The Poisonwood Bible - Barbara Kingsolver

⭐10/10

My goodness, what a book. I have said it before, but there are books that inspire me to get writing, and then there are books like this that make me want to give it up altogether. I could never do this! What an impressive example of beautiful prose meeting unfathomable research, brilliant insights with an artful touch. 

This is a story about an American missionary family travelling to 1960s Congo to convert a tribal people group that they don't understand. However, it's the overzealous father who drags his family there, but you only get the experience from the POV of his 4 daughters and occasionally his wife. It's definitely a book that focuses on the experiences of women as they process all the hardship and tragedy that unfolds around them. 

I will also add that this plotline takes up about 2/3 of the book, and the final third tells the story of the sisters after they leave. I don't think my description sounds super compelling, but this is a brilliant, brilliant book with super complex characters, an exploration of colonization, oppression, exploitation and corruption. I knew little of Africa's modern history, so I learned a ton reading this book and then scouring wikis after. 

I think a criticism might be that the book lacks a bit of subtlety when it comes to what Kingsolver values, her predominantly leftist, anti-colonial beliefs. I can be sensitive to preachiness, but I never really felt that here. Maybe it's because these characters were so well realized, or because she helped me understand the human element of all of this, but more likely it's because I found her case super compelling! She made a convert out of me! I think the most glaring example of this was the progression of one of the daughters who is harmlessly ignorant to begin, but it devolves into a racism that is so incredibly familiar if you've ever talked to someone with this attitude, taking all the wrong lessons from very real lived experiences. 

This book reminded me a bit of No Country for Old Men which I read recently, where it tells a fascinating story with an engaging plot, but then the author takes the last portion to lay out their view of the world in beautiful prose through their characters. Simply stated, I think Kingsolver is a brilliant mind with endless insights. It's hard to argue with her characters, and you see what they go through and everything seems so shallow in comparison. She acknowledges the multifaceted complexities to all of this, and how so many parties are to blame for all the suffering of a hurting nation. It's pretty bleak, but also garnered a desire for compassion for me.

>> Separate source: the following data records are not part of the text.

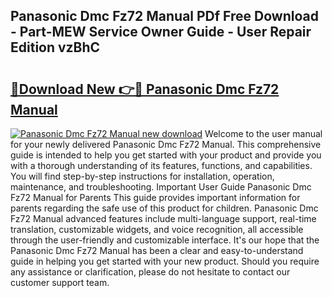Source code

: ## Panasonic Dmc Fz72 Manual PDf Free Download - Part-MEW Service Owner Guide - User Repair Edition vzBhC

# <h2><a href="http://cf2460.oget.top/?id=Panasonic+Dmc+Fz72+Manual">🔗Download New 👉🔴 Panasonic Dmc Fz72 Manual</a></h2>

[![Panasonic Dmc Fz72 Manual new download](https://i.imgur.com/5g1atiW.png)](http://cf2460.oget.top/?id=Panasonic+Dmc+Fz72+Manual)
Welcome to the user manual for your newly delivered Panasonic Dmc Fz72 Manual. This comprehensive guide is intended to help you get started with your product and provide you with a thorough understanding of its features, functions, and capabilities. You will find step-by-step instructions for installation, operation, maintenance, and troubleshooting. Important User Guide Panasonic Dmc Fz72 Manual for Parents This guide provides important information for parents regarding the safe use of this product for children. Panasonic Dmc Fz72 Manual advanced features include multi-language support, real-time translation, customizable widgets, and voice recognition, all accessible through the user-friendly and customizable interface. It's our hope that the Panasonic Dmc Fz72 Manual has been a clear and easy-to-understand guide in helping you get started with your new product. Should you require any assistance or clarification, please do not hesitate to contact our customer support team.
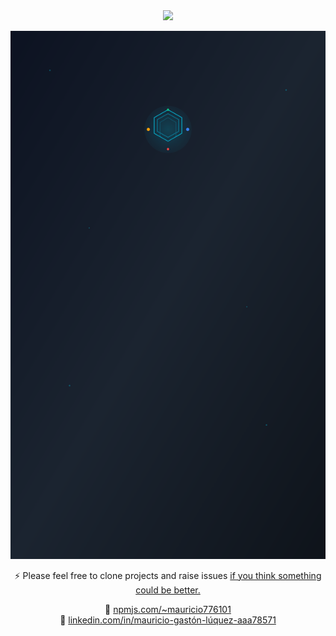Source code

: <div align="center">
   <img
         src="https://github.com/user-attachments/assets/7b085a8a-3f51-4be3-b8c8-0d250d2e6e67"
        style="width: 750px !important;"
      />
</div>
<div align="center">
   
  ![](./mauro.svg)

⚡ Please feel free to clone projects and raise issues [if you think something could be better.](https://github.com/HX-mluquez)

🔗 [npmjs.com/~mauricio776101](https://npmjs.com/~mauricio776101)  
🔗 [linkedin.com/in/mauricio-gastón-lúquez-aaa78571](https://www.linkedin.com/in/mauricio-gast%C3%B3n-l%C3%BAquez-aaa78571)
</div>
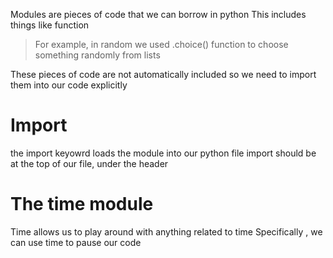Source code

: 
Modules are pieces of code that we can borrow in python 
This includes things like function


> For example, in random we used .choice() function to choose something randomly from lists

These pieces of code are not automatically included so we need to import them into our code explicitly
# Import
the import keyowrd loads the module into our python file import should be at the top of our file, under the header

# The time module
Time allows us to play around with anything related to time Specifically , we can use time to pause our code

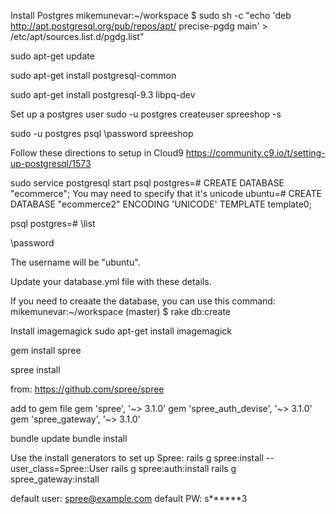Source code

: Install Postgres
mikemunevar:~/workspace $ sudo sh -c "echo 'deb http://apt.postgresql.org/pub/repos/apt/ precise-pgdg main' > /etc/apt/sources.list.d/pgdg.list"




sudo apt-get update


sudo apt-get install postgresql-common

sudo apt-get install postgresql-9.3 libpq-dev

Set up a postgres user
sudo -u postgres createuser spreeshop -s

sudo -u postgres psql
\password spreeshop
<enter password>


Follow these directions to setup in Cloud9
https://community.c9.io/t/setting-up-postgresql/1573

sudo service postgresql start
psql
postgres=# CREATE DATABASE "ecommerce";
You may need to specify that it's unicode
ubuntu=# CREATE DATABASE "ecommerce2" ENCODING 'UNICODE' TEMPLATE template0;

psql
postgres=# \list

\password
<enter password>

The username will be "ubuntu".


Update your database.yml file with these details.

If you need to creaate the database, you can use this command:
mikemunevar:~/workspace (master) $ rake db:create



Install imagemagick
sudo apt-get install imagemagick

gem install spree

spree install

from:
https://github.com/spree/spree

add to gem file
gem 'spree', '~> 3.1.0'
gem 'spree_auth_devise', '~> 3.1.0'
gem 'spree_gateway', '~> 3.1.0'

bundle update
bundle install



Use the install generators to set up Spree:
rails g spree:install --user_class=Spree::User
rails g spree:auth:install
rails g spree_gateway:install

default user: spree@example.com
default PW: s******3
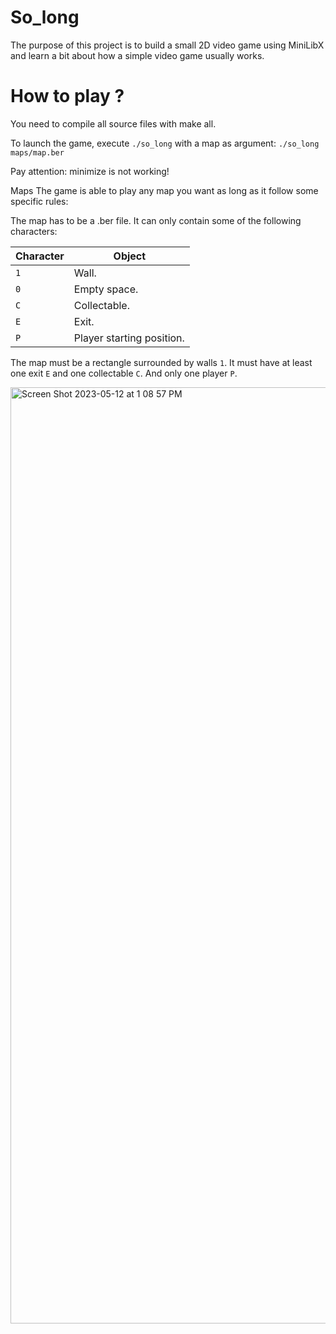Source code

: # So_long

The purpose of this project is to build a small 2D video game using MiniLibX and learn a bit about how a simple video game usually works.

# How to play ?

You need to compile all source files with make all.

To launch the game, execute `./so_long` with a map as argument: `./so_long maps/map.ber`

Pay attention: minimize is not working!

Maps
The game is able to play any map you want as long as it follow some specific rules:

The map has to be a .ber file.
It can only contain some of the following characters:


| Character |	         Object            |
| --------- | -------------------------- |
|   `1`	    |  Wall.                     |
|   `0`	    |  Empty space.              |
|   `C`	    |  Collectable.              |
|   `E`	    |  Exit.                     |
|   `P`	    |  Player starting position. |


The map must be a rectangle surrounded by walls `1`.
It must have at least one exit `E` and one collectable `C`. And only one player `P`.


<img width="1498" alt="Screen Shot 2023-05-12 at 1 08 57 PM" src="https://github.com/knetero/so_long/assets/100490192/019e12b6-09f6-4bc8-a173-877de30445e4">
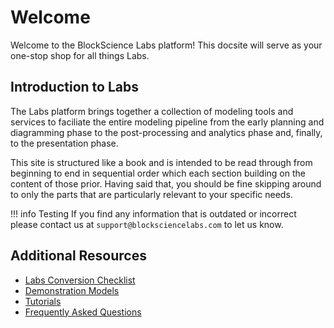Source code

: # Welcome
Welcome to the BlockScience Labs platform! This docsite will serve as your one-stop shop for all things Labs.

## Introduction to Labs
The Labs platform brings together a collection of modeling tools and services to faciliate the entire modeling pipeline from the early planning and diagramming phase to the post-processing and analytics phase and, finally, to the presentation phase.

This site is structured like a book and is intended to be read through from beginning to end in sequential order which each section building on the content of those prior. Having said that, you should be fine skipping around to only the parts that are particularly relevant to your specific needs.

!!! info Testing
    If you find any information that is outdated or incorrect please contact us at `support@blocksciencelabs.com` to let us know.

## Additional Resources
- [Labs Conversion Checklist](docs/labs-conversion-checklist.md)
- [Demonstration Models](models/index.md)
- [Tutorials](tutorials/index.md)
- [Frequently Asked Questions](faq/index.md)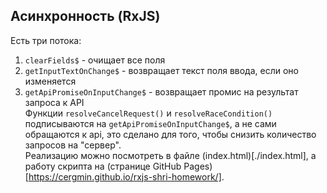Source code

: ## Асинхронность (RxJS)
Есть три потока:
1. `clearFields$` - очищает все поля  
2. `getInputTextOnChange$` - возвращает текст поля ввода, если оно изменяется  
3. `getApiPromiseOnInputChange$` - возвращает промис на результат запроса к API  
Функции `resolveCancelRequest()` и `resolveRaceCondition()` подписываются на `getApiPromiseOnInputChange$`, а не сами обращаются к api, это сделано для того, чтобы снизить количество запросов на "сервер".  
Реализацию можно посмотреть в файле (index.html)[./index.html], a работу скрипта на (странице GitHub Pages)[https://cergmin.github.io/rxjs-shri-homework/].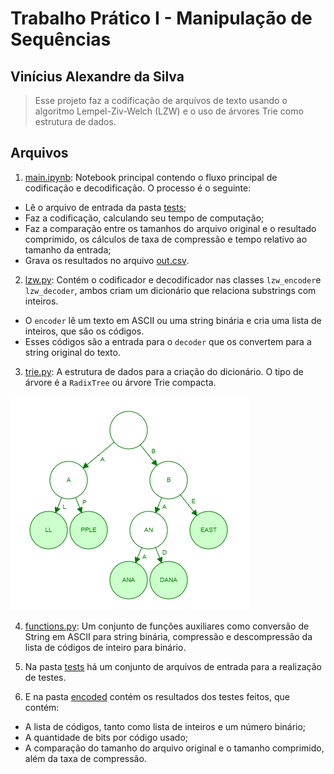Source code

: # Trabalho Prático I - Manipulação de Sequências
## Vinícius Alexandre da Silva

> Esse projeto faz a codificação de arquivos de texto usando o algoritmo Lempel-Ziv-Welch (LZW) e o uso de árvores Trie como estrutura de dados.

## Arquivos
1. [main.ipynb](https://github.com/vasilva/TP1-Manipulacao-de-sequencias/blob/main/main.ipynb): Notebook principal contendo o fluxo principal de codificação e decodificação. O processo é o seguinte:
* Lê o arquivo de entrada da pasta [tests](https://github.com/vasilva/TP1-Manipulacao-de-sequencias/tree/main/tests);
* Faz a codificação, calculando seu tempo de computação;
* Faz a comparação entre os tamanhos do arquivo original e o resultado comprimido, os cálculos de taxa de compressão e tempo relativo ao tamanho da entrada;
* Grava os resultados no arquivo [out.csv](https://github.com/vasilva/TP1-Manipulacao-de-sequencias/tree/main/out.csv).

2.  [lzw.py](https://github.com/vasilva/TP1-Manipulacao-de-sequencias/blob/main/lzw.py): Contém o codificador e decodificador nas classes `lzw_encoder`e `lzw_decoder`, ambos criam um dicionário que relaciona substrings com inteiros.
* O `encoder` lê um texto em ASCII ou uma string binária e cria uma lista de inteiros, que são os códigos.
* Esses códigos são a entrada para o `decoder` que os convertem para a string original do texto.

3.  [trie.py](https://github.com/vasilva/TP1-Manipulacao-de-sequencias/blob/main/trie.py): A estrutura de dados para a criação do dicionário. O tipo de árvore é a `RadixTree` ou árvore Trie compacta.

![Exemplo de Radix Tree](https://github.com/vasilva/TP1-Manipulacao-de-sequencias/blob/main/baixados.png)

4. [functions.py](https://github.com/vasilva/TP1-Manipulacao-de-sequencias/blob/main/Str_functions.py): Um conjunto de funções auxiliares como conversão de String em ASCII para string binária, compressão e descompressão da lista de códigos de inteiro para binário.

5. Na pasta [tests](https://github.com/vasilva/TP1-Manipulacao-de-sequencias/tree/main/tests) há um conjunto de arquivos de entrada para a realização de testes.

6. E na pasta [encoded](https://github.com/vasilva/TP1-Manipulacao-de-sequencias/tree/main/encoded) contém os resultados dos testes feitos, que contém:
* A lista de códigos, tanto como lista de inteiros e um número binário;
* A quantidade de bits por código usado;
* A comparação do tamanho do arquivo original e o tamanho comprimido, além da taxa de compressão.
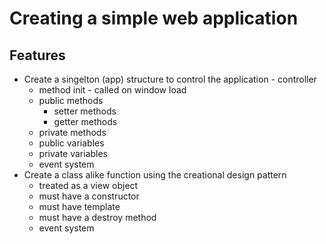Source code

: # Creating a simple web application

## Features

* Create a singelton (app) structure to control the application - controller
  * method init - called on window load
  * public methods
    * setter methods
    * getter methods
  * private methods
  * public variables
  * private variables
  * event system
* Create a class alike function using the creational design pattern
  * treated as a view object
  * must have a constructor
  * must have template
  * must have a destroy method
  * event system
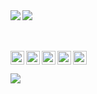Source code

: <img align="left" src="https://github-readme-stats.vercel.app/api?username=killed&show_icons=true&hide_border=true&theme=midnight-purple" />
<img align="left" src="https://github-readme-stats.vercel.app/api/top-langs/?username=killed&hide_border=true&theme=midnight-purple" />

<br />
<br />
<br />

[<img align="left" alt="Steam" width="22px" src="https://cdn.jsdelivr.net/npm/simple-icons@v3/icons/steam.svg" />][steam]
[<img align="left" alt="LastFM" width="22px" src="https://cdn.jsdelivr.net/npm/simple-icons@v3/icons/last-dot-fm.svg" />][lastfm]
[<img align="left" alt="Twitter" width="22px" src="https://cdn.jsdelivr.net/npm/simple-icons@v3/icons/twitter.svg" />][twitter]
[<img align="left" alt="Instagram" width="22px" src="https://cdn.jsdelivr.net/npm/simple-icons@v3/icons/instagram.svg" />][instagram]
[<img alin="left" alt="Discord" width="22px" src="https://cdn.jsdelivr.net/npm/simple-icons@v3/icons/discord.svg" />][discord]


[discord]: https://discordapp.com/users/158689231173058560
[instagram]: https://instagram.com/havent
[steam]: https://steamcommunity.com/id/stretching
[twitter]: https://twitter.com/lobby
[lastfm]: https://www.last.fm/user/js

![](https://komarev.com/ghpvc/?username=killed&color=blueviolet)
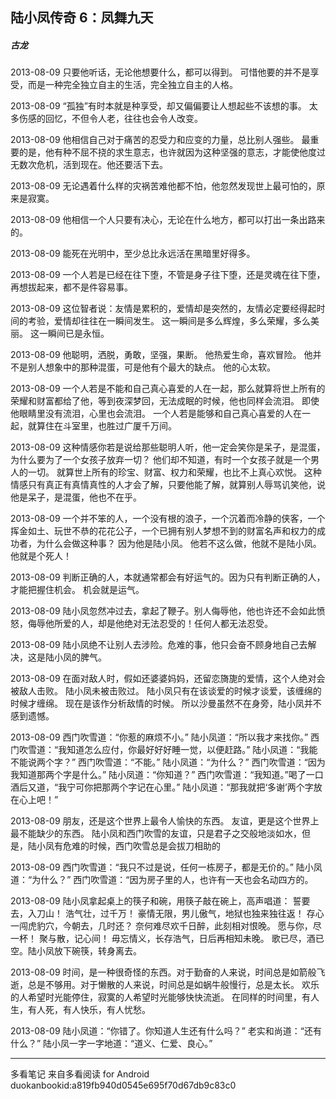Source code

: ## 陆小凤传奇 6：凤舞九天
##### 古龙
 
2013-08-09
只要他听话，无论他想要什么，都可以得到。 可惜他要的并不是享受，而是一种完全独立自主的生活，完全独立自主的人格。
 
2013-08-09
“孤独”有时本就是种享受，却又偏偏要让人想起些不该想的事。 太多伤感的回忆，不但令人老，往往也会令人改变。
 
2013-08-09
他相信自己对于痛苦的忍受力和应变的力量，总比别人强些。 最重要的是，他有种不屈不挠的求生意志，也许就因为这种坚强的意志，才能使他度过无数次危机，活到现在。他还要活下去。
 
2013-08-09
无论遇着什么样的灾祸苦难他都不怕，他忽然发现世上最可怕的，原来是寂寞。
 
2013-08-09
他相信一个人只要有决心，无论在什么地方，都可以打出一条出路来的。
 
2013-08-09
能死在光明中，至少总比永远活在黑暗里好得多。
 
2013-08-09
一个人若是已经在往下堕，不管是身子往下堕，还是灵魂在往下堕，再想拔起来，都不是件容易事。
 
2013-08-09
这位智者说：友情是累积的，爱情却是突然的，友情必定要经得起时间的考验，爱情却往往在一瞬间发生。 这一瞬间是多么辉煌，多么荣耀，多么美丽。 这一瞬间已是永恒。
 
2013-08-09
他聪明，洒脱，勇敢，坚强，果断。 他热爱生命，喜欢冒险。 他并不是别人想象中的那种混蛋，可是他有个最大的缺点。 他的心太软。
 
2013-08-09
一个人若是不能和自己真心喜爱的人在一起，那么就算将世上所有的荣耀和财富都给了他，等到夜深梦回，无法成眠的时候，他也同样会流泪。 即使他眼睛里没有流泪，心里也会流泪。 一个人若是能够和自己真心喜爱的人在一起，就算住在斗室里，也胜过广厦千万间。
 
2013-08-09
这种情感你若是说给那些聪明人听，他一定会笑你是呆子，是混蛋，为什么要为了一个女孩子放弃一切？ 他们却不知道，有时一个女孩子就是一个男人的一切。 就算世上所有的珍宝、财富、权力和荣耀，也比不上真心欢悦。 这种情感只有真正有真情真性的人才会了解，只要他能了解，就算别人辱骂讥笑他，说他是呆子，是混蛋，他也不在乎。
 
2013-08-09
一个并不笨的人，一个没有根的浪子，一个沉着而冷静的侠客，一个挥金如土、玩世不恭的花花公子，一个已拥有别人梦想不到的财富名声和权力的成功者，为什么会做这种事？ 因为他是陆小凤。 他若不这么做，他就不是陆小凤。 他就是个死人！
 
2013-08-09
判断正确的人，本就通常都会有好运气的。因为只有判断正确的人，才能把握住机会。 机会就是运气。
 
2013-08-09
陆小凤忽然冲过去，拿起了鞭子。别人侮辱他，他也许还不会如此愤怒，侮辱他所爱的人，却是他绝对无法忍受的！任何人都无法忍受。
 
2013-08-09
陆小凤绝不让别人去涉险。危难的事，他只会奋不顾身地自己去解决，这是陆小凤的脾气。
 
2013-08-09
在面对敌人时，假如还婆婆妈妈，还留恋旖旎的爱情，这个人绝对会被敌人击败。 陆小凤未被击败过。 陆小凤只有在该谈爱的时候才谈爱，该缠绵的时候才缠绵。 现在是该作分析敌情的时候。 所以沙曼虽然不在身旁，陆小凤并不感到遗憾。
 
2013-08-09
西门吹雪道：“你惹的麻烦不小。” 陆小凤道：“所以我才来找你。” 西门吹雪道：“我知道怎么应付，你最好好好睡一觉，以便赶路。” 陆小凤道：“我能不能说两个字？” 西门吹雪道：“不能。” 陆小凤道：“为什么？” 西门吹雪道：“因为我知道那两个字是什么。” 陆小凤道：“你知道？” 西门吹雪道：“我知道。”喝了一口酒后又道，“我宁可你把那两个字记在心里。” 陆小凤道：“那我就把‘多谢’两个字放在心上吧！”
 
2013-08-09
朋友，还是这个世界上最令人愉快的东西。 友谊，更是这个世界上最不能缺少的东西。 陆小凤和西门吹雪的友谊，只是君子之交般地淡如水，但是，陆小凤有危难的时候，西门吹雪总是会拔刀相助的
 
2013-08-09
西门吹雪道：“我只不过是说，任何一栋房子，都是无价的。” 陆小凤道：“为什么？” 西门吹雪道：“因为房子里的人，也许有一天也会名动四方的。
 
2013-08-09
陆小凤拿起桌上的筷子和碗，用筷子敲在碗上，高声唱道： 誓要去，入刀山！ 浩气壮，过千万！ 豪情无限，男儿傲气，地狱也独来独往返！ 存心一闯虎豹穴，今朝去，几时还？ 奈何难尽欢千日醉，此刻相对恨晚。 愿与你，尽一杯！ 聚与散，记心间！ 毋忘情义，长存浩气，日后再相知未晚。 歌已尽，酒已空。陆小凤放下碗筷，转身离去。
 
2013-08-09
时间，是一种很奇怪的东西。对于勤奋的人来说，时间总是如箭般飞逝，总是不够用。对于懒散的人来说，时间总是如蜗牛般慢行，总是太长。 欢乐的人希望时光能停住，寂寞的人希望时光能够快快流逝。 在同样的时间里，有人生，有人死，有人快乐，有人忧愁。
 
2013-08-09
陆小凤道：“你错了。你知道人生还有什么吗？” 老实和尚道：“还有什么？” 陆小凤一字一字地道：“道义、仁爱、良心。”
* * *
多看笔记 来自多看阅读 for Android
duokanbookid:a819fb940d0545e695f70d67db9c83c0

But again, this isn't a history book and it's not an essay on the nature of being. It's a beautifully written novel that surely has a lot to say, but it didn't feel like a sermon to me. Actually, one last point on that I'll mention sermon-wise is that while I don't think this is an anti-Christian book, it certainly highlights how this misguided form of evangelism is destined to fail. Kingsolver certainly knows her Bible, but I was hoping some character would come to understand that Jesus makes promises that align so beautifully with her worldview! I highlighted this quote from a character:

I anticipate rewards for goodness, and wait for the ax of punishment to fall upon evil, in spite of the tears I've rocked in this cradle of rewarded evils and murdered goodness.

Well, Leah, I know a guy who promises to right all wrongs and dry all tears. It was a thought I kept coming back to in all this talk of senseless suffering - the very religion they abandon in this book promises to bring a final justice and a comfort for the least of these. Obviously I'm not hurt by her exclusion of the true Jesus, but I felt it a little ironic. 

This is a long review. But it's a good book that will challenge and stretch you and I couldn't recommend it more.